Talking with All Things Considered co-host Michele Norris, Bissinger and Blackistone, of AOL Fanhouse, got into the finer points of analyzing sports and fandom through the prism of race. And that, as you might guess, is a discussion that's hard to fit into a radio segment.
The percentage of white players has dropped in the past 30 years — down to around 10 percent, Bissinger says. And many of today's white players, he notes, are European, not American.
Bissinger says that from what he's experienced and what he's read, "It's very difficult at this point for some whites to identify with the game. And I think every race, in whatever sport you do, tend to identify with members of your own race."
But, Blackistone says, "When I go to games around the country, predominantly the ticket-buyers are not of color; they are predominantly white audiences."
And while he acknowledges that racism may play a role in how some fans view sports, Blackistone says that the poor economy, not race, is to blame for ratings slumps that have hit major sports in recent seasons.
As an example, he says, "We know that there are NFL teams that are suffering greatly. And that's because of economics, that's not because most of the rosters are black and most of the fans are white and they don't want to buy tickets any more to see black players."
At the Daily Beast, Bissinger wrote that when he asks white sports fans if they watch NBA games,
In virtually every instance, they say they once watched the game but no longer do. When I ask them if it has anything to do with the racial composition, they do their best to look indignant. But my guess is they felt very differently about the game when Larry Bird and John Stockton were playing.
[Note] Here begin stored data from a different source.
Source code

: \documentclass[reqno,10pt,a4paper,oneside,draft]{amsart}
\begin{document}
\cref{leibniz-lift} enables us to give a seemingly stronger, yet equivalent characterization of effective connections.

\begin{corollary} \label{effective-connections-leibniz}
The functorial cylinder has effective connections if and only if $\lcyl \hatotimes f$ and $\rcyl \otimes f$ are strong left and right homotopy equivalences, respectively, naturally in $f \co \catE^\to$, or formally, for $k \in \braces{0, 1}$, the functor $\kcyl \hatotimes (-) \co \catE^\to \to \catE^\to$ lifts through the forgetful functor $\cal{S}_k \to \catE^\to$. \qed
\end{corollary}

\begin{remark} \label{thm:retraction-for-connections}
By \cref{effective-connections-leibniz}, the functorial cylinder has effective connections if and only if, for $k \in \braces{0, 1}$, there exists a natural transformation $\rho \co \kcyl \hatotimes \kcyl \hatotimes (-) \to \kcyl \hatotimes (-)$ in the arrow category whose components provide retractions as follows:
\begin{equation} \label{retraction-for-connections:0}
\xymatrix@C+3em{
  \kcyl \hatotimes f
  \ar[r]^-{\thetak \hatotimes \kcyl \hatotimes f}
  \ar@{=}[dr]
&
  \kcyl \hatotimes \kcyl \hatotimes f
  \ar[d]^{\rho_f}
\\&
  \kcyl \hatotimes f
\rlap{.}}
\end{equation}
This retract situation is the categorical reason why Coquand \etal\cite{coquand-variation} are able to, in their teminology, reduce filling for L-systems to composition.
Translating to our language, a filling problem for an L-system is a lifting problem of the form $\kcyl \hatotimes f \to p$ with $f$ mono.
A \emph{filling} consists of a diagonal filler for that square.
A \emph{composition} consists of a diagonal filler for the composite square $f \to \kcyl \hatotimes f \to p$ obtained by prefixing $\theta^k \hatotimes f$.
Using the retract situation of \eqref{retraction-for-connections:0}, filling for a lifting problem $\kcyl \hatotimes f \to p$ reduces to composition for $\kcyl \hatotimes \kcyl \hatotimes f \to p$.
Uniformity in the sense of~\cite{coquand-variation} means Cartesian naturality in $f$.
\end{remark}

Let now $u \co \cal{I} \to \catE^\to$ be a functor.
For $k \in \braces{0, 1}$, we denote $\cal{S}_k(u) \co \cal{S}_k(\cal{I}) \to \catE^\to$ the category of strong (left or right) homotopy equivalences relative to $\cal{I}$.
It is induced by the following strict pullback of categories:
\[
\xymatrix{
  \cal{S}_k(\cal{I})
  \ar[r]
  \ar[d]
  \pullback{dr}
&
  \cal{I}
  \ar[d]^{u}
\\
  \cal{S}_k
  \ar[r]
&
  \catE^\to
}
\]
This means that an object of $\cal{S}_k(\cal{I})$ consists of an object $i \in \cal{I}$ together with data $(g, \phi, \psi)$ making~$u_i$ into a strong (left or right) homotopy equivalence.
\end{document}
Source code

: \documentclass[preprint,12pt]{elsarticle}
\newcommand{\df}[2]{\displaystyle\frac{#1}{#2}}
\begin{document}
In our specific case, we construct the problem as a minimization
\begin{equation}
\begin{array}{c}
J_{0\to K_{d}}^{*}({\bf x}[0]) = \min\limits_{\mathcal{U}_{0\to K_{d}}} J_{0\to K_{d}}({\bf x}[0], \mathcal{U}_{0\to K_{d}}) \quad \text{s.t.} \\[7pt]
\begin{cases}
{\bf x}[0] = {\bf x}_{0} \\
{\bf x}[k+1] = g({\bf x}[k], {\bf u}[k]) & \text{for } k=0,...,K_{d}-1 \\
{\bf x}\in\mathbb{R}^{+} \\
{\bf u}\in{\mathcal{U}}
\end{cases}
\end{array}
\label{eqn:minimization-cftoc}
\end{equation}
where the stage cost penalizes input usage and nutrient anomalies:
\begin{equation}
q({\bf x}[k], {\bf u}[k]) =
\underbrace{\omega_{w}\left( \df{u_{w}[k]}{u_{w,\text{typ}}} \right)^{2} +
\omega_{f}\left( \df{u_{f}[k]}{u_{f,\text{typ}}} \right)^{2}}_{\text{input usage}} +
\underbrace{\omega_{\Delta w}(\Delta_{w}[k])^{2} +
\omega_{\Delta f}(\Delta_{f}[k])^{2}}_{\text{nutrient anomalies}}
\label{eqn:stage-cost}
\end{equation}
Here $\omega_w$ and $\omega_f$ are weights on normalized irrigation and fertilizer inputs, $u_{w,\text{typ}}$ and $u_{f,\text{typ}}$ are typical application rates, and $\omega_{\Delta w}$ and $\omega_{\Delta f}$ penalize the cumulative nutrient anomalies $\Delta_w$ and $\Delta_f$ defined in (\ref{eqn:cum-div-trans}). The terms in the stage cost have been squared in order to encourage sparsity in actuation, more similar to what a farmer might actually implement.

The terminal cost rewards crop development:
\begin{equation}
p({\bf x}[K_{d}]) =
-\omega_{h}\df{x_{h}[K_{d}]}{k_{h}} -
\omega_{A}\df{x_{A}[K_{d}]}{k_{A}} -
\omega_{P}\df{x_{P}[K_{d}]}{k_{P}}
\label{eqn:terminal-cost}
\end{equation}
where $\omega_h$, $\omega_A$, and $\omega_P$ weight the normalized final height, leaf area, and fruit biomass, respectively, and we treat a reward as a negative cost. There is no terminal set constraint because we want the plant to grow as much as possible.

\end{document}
The names "Bird" and "Stockton" evoke a bygone era, when white players routinely took over games — and took their teams to the playoffs. But to Blackistone, those names also suggest that the NBA portrayed in Bissinger's post isn't today's NBA.
And the culture of today's NBA, Blackistone says, is essentially hip-hop culture.
"You can go to a suburban mall and walk around, and you're going to see white kids walking around with baggy jeans, their underwear hanging out, listening to rap," he says.
"And so I think, to suggest that the NBA turns off white folks is maybe to suggest that it turns off maybe a certain generation of white folks – but certainly not the kids today."
"That I agree with," says Bissinger. "If I had to do the column over, I would have said that I'm talking about my generation – and I'm 56 years old. And people on Twitter, or in responding to the column, have said, you know, 'You're out of touch – young whites love the game.' And I think that well may be true. I'm from a different generation.
"However, I don't think young whites, a lot of them, could afford the games, because they're so expensive."